La monnaie unique va se dématérialiser. C’est du moins le souhait de la Commission européenne qui a dévoilé son projet. Explications.
La Commission européenne a présenté un cadre législatif pour le futur euro numérique, version dématérialisée de la monnaie unique, un projet qui suscite fantasmes complotistes et hostilité des banques et qui doit encore convaincre de son utilité. La devise électronique ne sera qu’une option de paiement, en complément des espèces. Stockée sur une carte ou un téléphone mobile, elle permettra des paiements en ligne, mais aussi des paiements sans aucune connexion internet qui préserveront autant l’anonymat que le font les pièces et billets.
Qu’apportera-t-il alors que l’argent dématérialisé est déjà couramment utilisé depuis des décennies à travers une multitude de services financiers comme les cartes de crédit et plus récemment des applications mobiles de paiement? «Pour l’instant, l’euro numérique semble être une solution qui cherche un problème» à résoudre, ironise l’eurodéputé allemand Markus Ferber.
La Commission et la Banque centrale européenne (BCE) «doivent encore expliquer de manière convaincante pourquoi nous en avons besoin». L’euro numérique sera «accessible à tous, partout et gratuitement» dans les 20 pays ayant adopté la monnaie unique, a expliqué le vice-président de la Commission européenne, Valdis Dombrovskis. Il fournira «une alternative publique» aux moyens de paiements privés, largement dominés par les américains Visa et Mastercard.

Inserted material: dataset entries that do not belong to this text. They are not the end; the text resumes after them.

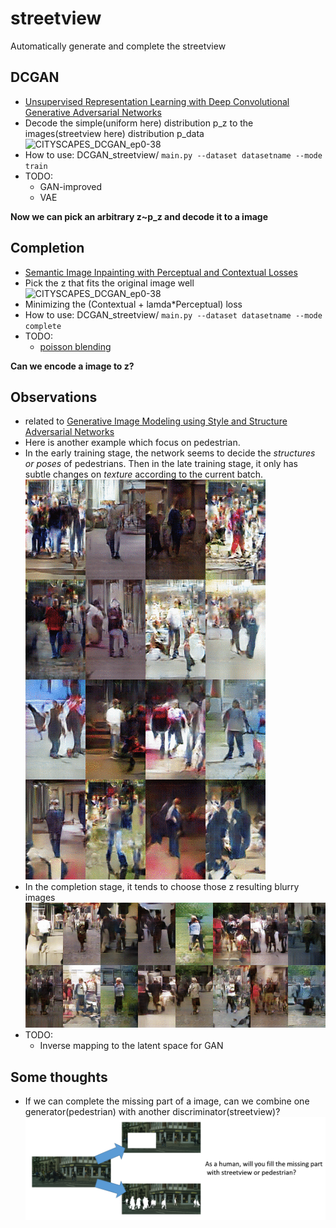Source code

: # streetview
Automatically generate and complete the streetview

## DCGAN
- [Unsupervised Representation Learning with Deep Convolutional Generative Adversarial Networks](https://arxiv.org/abs/1511.06434)
- Decode the simple(uniform here) distribution p_z to the images(streetview here) distribution p_data
![CITYSCAPES_DCGAN_ep0-38](/src/CITYSCAPES_DCGAN_ep0-38/CITYSCAPES_DCGAN_ep0-38.gif)
- How to use: DCGAN_streetview/ 
  `main.py --dataset datasetname --mode train`
- TODO: 
  - GAN-improved
  - VAE

**Now we can pick an arbitrary z~p_z and decode it to a image**

## Completion
- [Semantic Image Inpainting with Perceptual and Contextual Losses](https://arxiv.org/abs/1607.07539)
- Pick the z that fits the original image well
![CITYSCAPES_DCGAN_ep0-38](/src/CITYSCAPES_complete_lr/CITYSCAPES_complete_lr.gif)
- Minimizing the (Contextual + lamda*Perceptual) loss
- How to use: DCGAN_streetview/ 
  `main.py --dataset datasetname --mode complete`
- TODO: 
  - [poisson blending](http://www.ctralie.com/Teaching/PoissonImageEditing/)

**Can we encode a image to z?**

## Observations
- related to [Generative Image Modeling using Style and Structure Adversarial Networks](https://arxiv.org/abs/1603.05631)
- Here is another example which focus on pedestrian. 
- In the early training stage, the network seems to decide the *structures or poses* of pedestrians. Then in the late training stage, it only has subtle changes on *texture* according to the current batch.
![INRIA_different_batch](src/INRIA_different_batch/INRIA_different_batch.gif)
- In the completion stage, it tends to choose those z resulting blurry images
![blurry](/src/blurry.gif)
- TODO:
  - Inverse mapping to the latent space for GAN
  
## Some thoughts
- If we can complete the missing part of a image, can we combine one generator(pedestrian) with another discriminator(streetview)?
![ques](/src/ques.PNG)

«Plus de cent banques centrales à travers le monde travaillent actuellement à l’introduction d’une version numérique de leur monnaie, l’Europe ne peut pas rester à la traîne», a-t-il ajouté. La Chine teste déjà à grande échelle le yuan numérique.
Rendez-vous en 2027 ou 2028
Pour la BCE, la dématérialisation croissante des paiements, notamment avec l’essor du e-commerce, nécessite la création d’un euro électronique, au risque de voir la monnaie unique de plus en plus concurrencée par les cryptomonnaies ou des versions numériques de devises étrangères. L’institution de Francfort a lancé en juillet 2021 une phase d’étude pour fournir ses pièces et billets sous forme électronique à partir de 2027 ou 2028. Elle a annoncé qu’elle déciderait «à l’automne» de la suite à donner au projet, saluant le texte de la Commission qui en fixera le cadre juridique, une fois approuvé par les eurodéputés et les 27 États membres.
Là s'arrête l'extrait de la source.